The media planning and buying industry cannot decide whether it is staring into the abyss or about to take an exciting leap into the future. Profit margins are under siege from an aggressive client audit culture and agencies’ willingness to undercut each other on price in their desperation to win and retain business.
At the same time, the mass advertising model that has stood the test of time for the past 80 years is under threat from a combination of media fragmentation, commercial clutter and changing patterns of consumer behaviour. The number of consumers who claim to actively avoid advertising is increasing and each technological innovation seems to make it even easier for consumers to screen out unwanted commercial messages.
Not surprisingly, client confidence in the effectiveness of advertising appears to be in decline. Last year, Procter & Gamble reduced its global advertising spend by 13% (US$550 million). Similarly, Unilever announced a 60 million Euro reduction in its advertising costs for the first quarter of 2002. To an extent, both companies have taken advantage of falling media rates. However, while reducing their investment in traditional mass communication, primarily television, they have increased their spend in other areas, such as digital media and experiential marketing.
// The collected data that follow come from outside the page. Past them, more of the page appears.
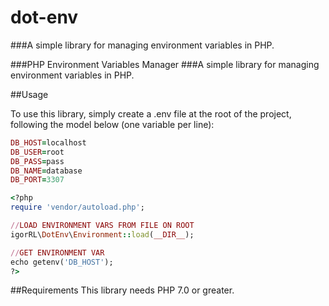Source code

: # dot-env
###A simple library for managing environment variables in PHP.

###PHP Environment Variables Manager
###A simple library for managing environment variables in PHP.

##Usage

To use this library, simply create a .env file at the root of the project, following the model below (one variable per line):
```ruby
DB_HOST=localhost
DB_USER=root
DB_PASS=pass
DB_NAME=database
DB_PORT=3307
```

```ruby
<?php
require 'vendor/autoload.php';

//LOAD ENVIRONMENT VARS FROM FILE ON ROOT
igorRL\DotEnv\Environment::load(__DIR__);

//GET ENVIRONMENT VAR
echo getenv('DB_HOST');
?>
```

##Requirements
This library needs PHP 7.0 or greater.
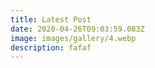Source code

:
 ```yaml
---
title: Latest Post
date: 2020-04-26T09:03:59.083Z
image: images/gallery/4.webp
description: fafaf
---
```

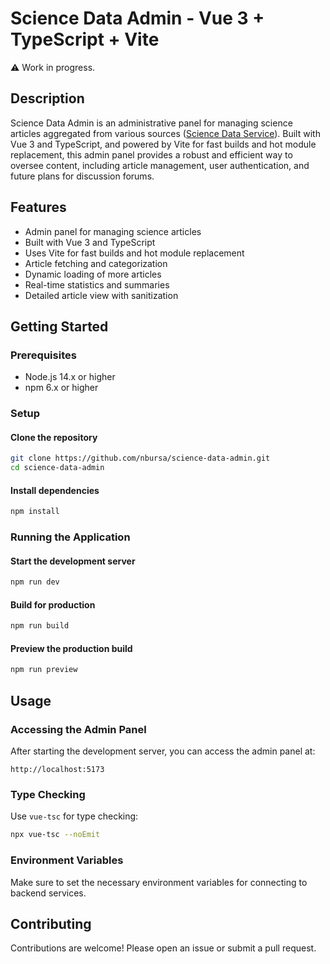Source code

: # Science Data Admin - Vue 3 + TypeScript + Vite

⚠️ Work in progress.

## Description

Science Data Admin is an administrative panel for managing science articles aggregated from various sources ([Science Data Service](https://github.com/nbursa/science-data-service)). Built with Vue 3 and TypeScript, and powered by Vite for fast builds and hot module replacement, this admin panel provides a robust and efficient way to oversee content, including article management, user authentication, and future plans for discussion forums.

## Features

- Admin panel for managing science articles
- Built with Vue 3 and TypeScript
- Uses Vite for fast builds and hot module replacement
- Article fetching and categorization
- Dynamic loading of more articles
- Real-time statistics and summaries
- Detailed article view with sanitization

## Getting Started

### Prerequisites

- Node.js 14.x or higher
- npm 6.x or higher

### Setup

#### Clone the repository
```bash
git clone https://github.com/nbursa/science-data-admin.git
cd science-data-admin
```

#### Install dependencies
```bash
npm install
```

### Running the Application

#### Start the development server
```bash
npm run dev
```

#### Build for production
```bash
npm run build
```

#### Preview the production build
```bash
npm run preview
```

## Usage

### Accessing the Admin Panel
After starting the development server, you can access the admin panel at:
```
http://localhost:5173
```

### Type Checking
Use `vue-tsc` for type checking:
```bash
npx vue-tsc --noEmit
```

### Environment Variables
Make sure to set the necessary environment variables for connecting to backend services.

## Contributing

Contributions are welcome! Please open an issue or submit a pull request.
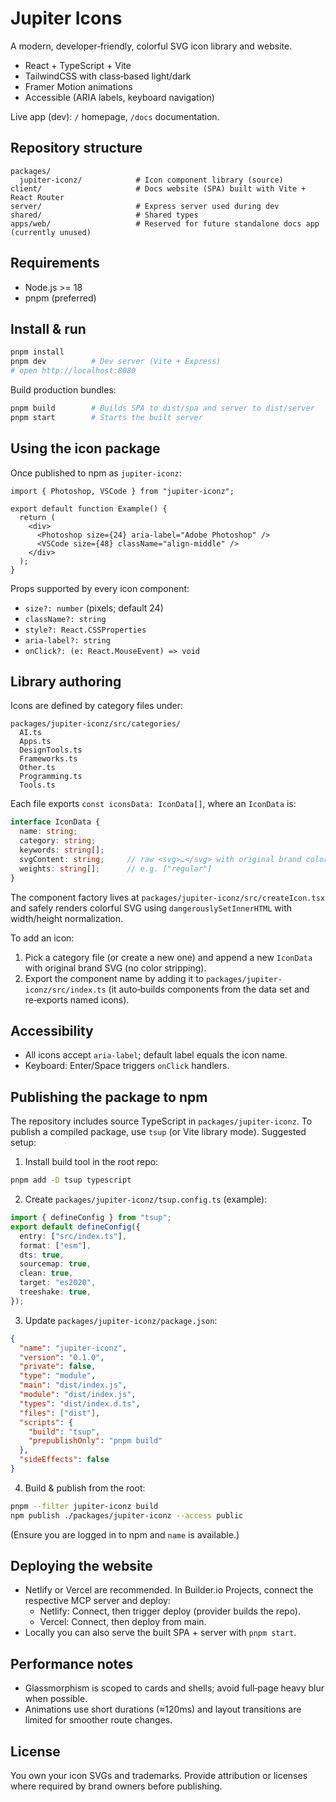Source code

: # Jupiter Icons

A modern, developer‑friendly, colorful SVG icon library and website.

- React + TypeScript + Vite
- TailwindCSS with class‑based light/dark
- Framer Motion animations
- Accessible (ARIA labels, keyboard navigation)

Live app (dev): `/` homepage, `/docs` documentation.

## Repository structure

```
packages/
  jupiter-iconz/            # Icon component library (source)
client/                     # Docs website (SPA) built with Vite + React Router
server/                     # Express server used during dev
shared/                     # Shared types
apps/web/                   # Reserved for future standalone docs app (currently unused)
```

## Requirements

- Node.js >= 18
- pnpm (preferred)

## Install & run

```bash
pnpm install
pnpm dev          # Dev server (Vite + Express)
# open http://localhost:8080
```

Build production bundles:

```bash
pnpm build        # Builds SPA to dist/spa and server to dist/server
pnpm start        # Starts the built server
```

## Using the icon package

Once published to npm as `jupiter-iconz`:

```tsx
import { Photoshop, VSCode } from "jupiter-iconz";

export default function Example() {
  return (
    <div>
      <Photoshop size={24} aria-label="Adobe Photoshop" />
      <VSCode size={48} className="align-middle" />
    </div>
  );
}
```

Props supported by every icon component:

- `size?: number` (pixels; default 24)
- `className?: string`
- `style?: React.CSSProperties`
- `aria-label?: string`
- `onClick?: (e: React.MouseEvent) => void`

## Library authoring

Icons are defined by category files under:

```
packages/jupiter-iconz/src/categories/
  AI.ts
  Apps.ts
  DesignTools.ts
  Frameworks.ts
  Other.ts
  Programming.ts
  Tools.ts
```

Each file exports `const iconsData: IconData[]`, where an `IconData` is:

```ts
interface IconData {
  name: string;
  category: string;
  keywords: string[];
  svgContent: string;     // raw <svg>…</svg> with original brand colors/gradients
  weights: string[];      // e.g. ["regular"]
}
```

The component factory lives at `packages/jupiter-iconz/src/createIcon.tsx` and safely renders colorful SVG using `dangerouslySetInnerHTML` with width/height normalization.

To add an icon:

1) Pick a category file (or create a new one) and append a new `IconData` with original brand SVG (no color stripping).
2) Export the component name by adding it to `packages/jupiter-iconz/src/index.ts` (it auto‑builds components from the data set and re‑exports named icons).

## Accessibility

- All icons accept `aria-label`; default label equals the icon name.
- Keyboard: Enter/Space triggers `onClick` handlers.

## Publishing the package to npm

The repository includes source TypeScript in `packages/jupiter-iconz`. To publish a compiled package, use `tsup` (or Vite library mode). Suggested setup:

1) Install build tool in the root repo:

```bash
pnpm add -D tsup typescript
```

2) Create `packages/jupiter-iconz/tsup.config.ts` (example):

```ts
import { defineConfig } from "tsup";
export default defineConfig({
  entry: ["src/index.ts"],
  format: ["esm"],
  dts: true,
  sourcemap: true,
  clean: true,
  target: "es2020",
  treeshake: true,
});
```

3) Update `packages/jupiter-iconz/package.json`:

```json
{
  "name": "jupiter-iconz",
  "version": "0.1.0",
  "private": false,
  "type": "module",
  "main": "dist/index.js",
  "module": "dist/index.js",
  "types": "dist/index.d.ts",
  "files": ["dist"],
  "scripts": {
    "build": "tsup",
    "prepublishOnly": "pnpm build"
  },
  "sideEffects": false
}
```

4) Build & publish from the root:

```bash
pnpm --filter jupiter-iconz build
npm publish ./packages/jupiter-iconz --access public
```

(Ensure you are logged in to npm and `name` is available.)

## Deploying the website

- Netlify or Vercel are recommended. In Builder.io Projects, connect the respective MCP server and deploy:
  - Netlify: Connect, then trigger deploy (provider builds the repo).
  - Vercel: Connect, then deploy from main.
- Locally you can also serve the built SPA + server with `pnpm start`.

## Performance notes

- Glassmorphism is scoped to cards and shells; avoid full‑page heavy blur when possible.
- Animations use short durations (≈120ms) and layout transitions are limited for smoother route changes.

## License

You own your icon SVGs and trademarks. Provide attribution or licenses where required by brand owners before publishing.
But amidst all of this doom and gloom, there is something to celebrate. More and more multinational clients are recognizing that to succeed in the future, brands will need to engage or connect with consumers through a broad range of channels, rather than simply attempt to deluge them in mass communication. And most importantly for our industry, brand owners will reward those partners who can help deliver this engagement.
To quote Pepsi’s North American head of marketing in a recent Fast Company article: ‘I want an agency that is creative enough to help me reinvent my total business. Lots of agencies understand brands and how to reinvent them, but I’m not seeing the kind of big-picture thinking that will help clients take advantage of the multiple ways in which people experience brands.’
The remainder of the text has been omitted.